Um velho camarada de ofício que já cá não anda, necessitado de um papel carimbado de um qualquer balcão administrativo, enfrentou o inquérito da funcionária entufada, cujo olhar não acompanhava as perguntas. Ela despachou o questionário, sem uma só vez fitar a sua urgência resignada, ele respondeu com uma secura contrafeita. Nome? Fulano de tal. Idade? Tanta. Data de nascimento? Tantos do tal. Morada? Rua tal, em tal sítio. Profissão? E ele, impassível, tomado por secreto demónio, esticando a corda: Encantador de serpentes.
A funcionária entufada, escreveu, sem o mínimo sobressalto de sobrancelhas, sem inopinado estremecimento de espanto ou de menosprezo. Pergunta seguinte.

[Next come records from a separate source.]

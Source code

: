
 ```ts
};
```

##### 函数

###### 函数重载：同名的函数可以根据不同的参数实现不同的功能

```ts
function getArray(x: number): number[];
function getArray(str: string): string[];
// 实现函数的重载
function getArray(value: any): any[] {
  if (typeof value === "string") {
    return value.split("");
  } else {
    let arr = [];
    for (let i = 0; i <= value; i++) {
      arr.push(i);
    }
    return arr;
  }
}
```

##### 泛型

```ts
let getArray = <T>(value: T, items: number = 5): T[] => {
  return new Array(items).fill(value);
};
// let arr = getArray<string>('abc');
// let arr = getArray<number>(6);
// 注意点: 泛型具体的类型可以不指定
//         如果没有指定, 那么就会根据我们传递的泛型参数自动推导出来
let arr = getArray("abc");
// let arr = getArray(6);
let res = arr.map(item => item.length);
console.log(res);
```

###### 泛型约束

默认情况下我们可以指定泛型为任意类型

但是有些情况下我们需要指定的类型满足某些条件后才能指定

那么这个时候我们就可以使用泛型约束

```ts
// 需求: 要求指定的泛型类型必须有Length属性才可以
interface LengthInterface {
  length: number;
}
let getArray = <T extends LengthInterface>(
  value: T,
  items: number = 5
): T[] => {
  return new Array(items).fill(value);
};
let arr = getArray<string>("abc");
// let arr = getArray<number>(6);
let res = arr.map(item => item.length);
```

Muitas vezes me lembro desta história e logo entreteço um inventário de ofícios sublimes. Herberto Helder, que sabia das palavras a música secreta, regressou de Luanda e escreveu, na página 14 de “Photomaton & Vox”: “Gostaria de ser entrançador de tabaco”. Há tempos descobri que existem rebocadores de icebergs e especialistas em dormir, tipos pagos para dormir. Talvez haja tipos pagos para sonhar, talvez não. Se eu pudesse escolher ofício para os dias futuros procuraria aquele que me permitisse ver passar navios.
Manoel de Barros, meu poeta mais amado, imaginou-se apanhador de desperdícios. Ele acreditava que nascera para administrar o à toa, o em vão, o inútil. A fasquia dele era tanto mais alta quanto menos soprada de caganças. Ele passou a vida a colher palavras mágicas de tudo o que o seu olhar tocava, mas avisou: “Não gosto de palavra acostumada”. Disse-o de mil maneiras. Assim, por exemplo: “Palavras que me aceitam como sou, eu não aceito”.

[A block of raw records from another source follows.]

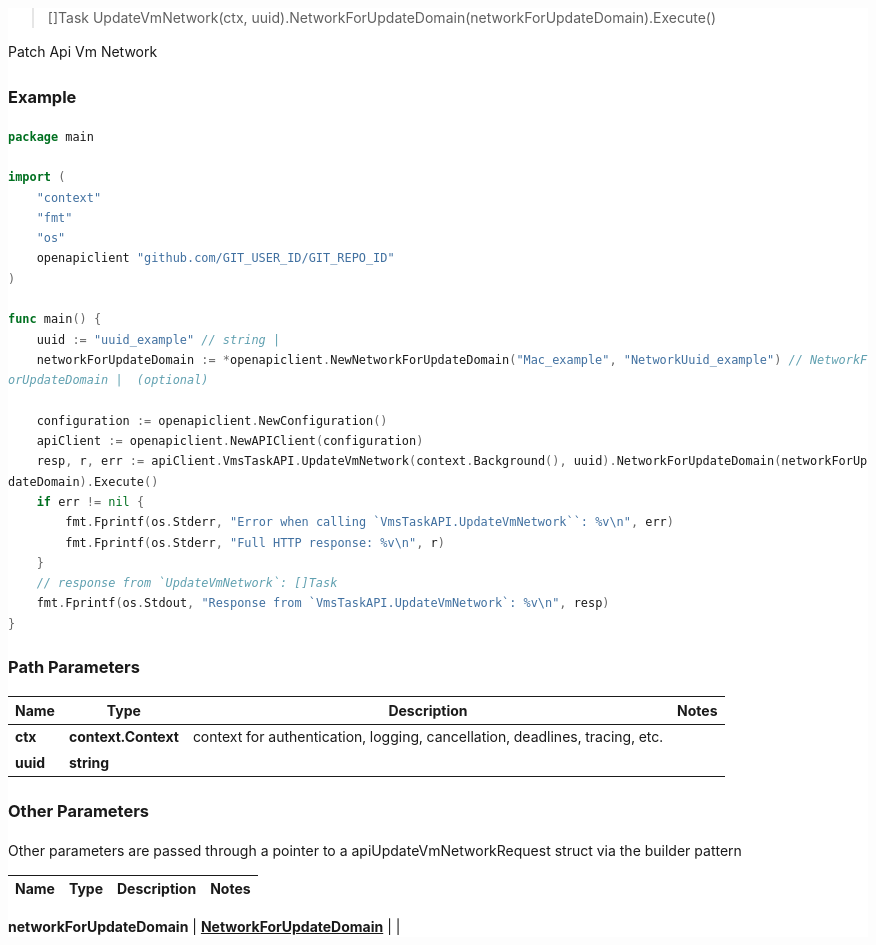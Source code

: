 > []Task UpdateVmNetwork(ctx, uuid).NetworkForUpdateDomain(networkForUpdateDomain).Execute()

Patch Api Vm Network



### Example

```go
package main

import (
	"context"
	"fmt"
	"os"
	openapiclient "github.com/GIT_USER_ID/GIT_REPO_ID"
)

func main() {
	uuid := "uuid_example" // string | 
	networkForUpdateDomain := *openapiclient.NewNetworkForUpdateDomain("Mac_example", "NetworkUuid_example") // NetworkForUpdateDomain |  (optional)

	configuration := openapiclient.NewConfiguration()
	apiClient := openapiclient.NewAPIClient(configuration)
	resp, r, err := apiClient.VmsTaskAPI.UpdateVmNetwork(context.Background(), uuid).NetworkForUpdateDomain(networkForUpdateDomain).Execute()
	if err != nil {
		fmt.Fprintf(os.Stderr, "Error when calling `VmsTaskAPI.UpdateVmNetwork``: %v\n", err)
		fmt.Fprintf(os.Stderr, "Full HTTP response: %v\n", r)
	}
	// response from `UpdateVmNetwork`: []Task
	fmt.Fprintf(os.Stdout, "Response from `VmsTaskAPI.UpdateVmNetwork`: %v\n", resp)
}
```

### Path Parameters


Name | Type | Description  | Notes
------------- | ------------- | ------------- | -------------
**ctx** | **context.Context** | context for authentication, logging, cancellation, deadlines, tracing, etc.
**uuid** | **string** |  | 

### Other Parameters

Other parameters are passed through a pointer to a apiUpdateVmNetworkRequest struct via the builder pattern


Name | Type | Description  | Notes
------------- | ------------- | ------------- | -------------

 **networkForUpdateDomain** | [**NetworkForUpdateDomain**](NetworkForUpdateDomain.md) |  |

Cada um é para o que nasce, será que sim? Quando nasci, nenhum anjo me disse “vai ser gauche na vida” e eu fui.
Mas na verdade não quis ser outra coisa além de recolector de palavras perdidas. Não fiz outra coisa senão colher da árvore prodigiosa as palavras mais belas, alaúde, cítara, veleiro, rododendro, andarilho. A pouco mais aspirei.
Mas os dias não se apresentam propícios.
Até sempre.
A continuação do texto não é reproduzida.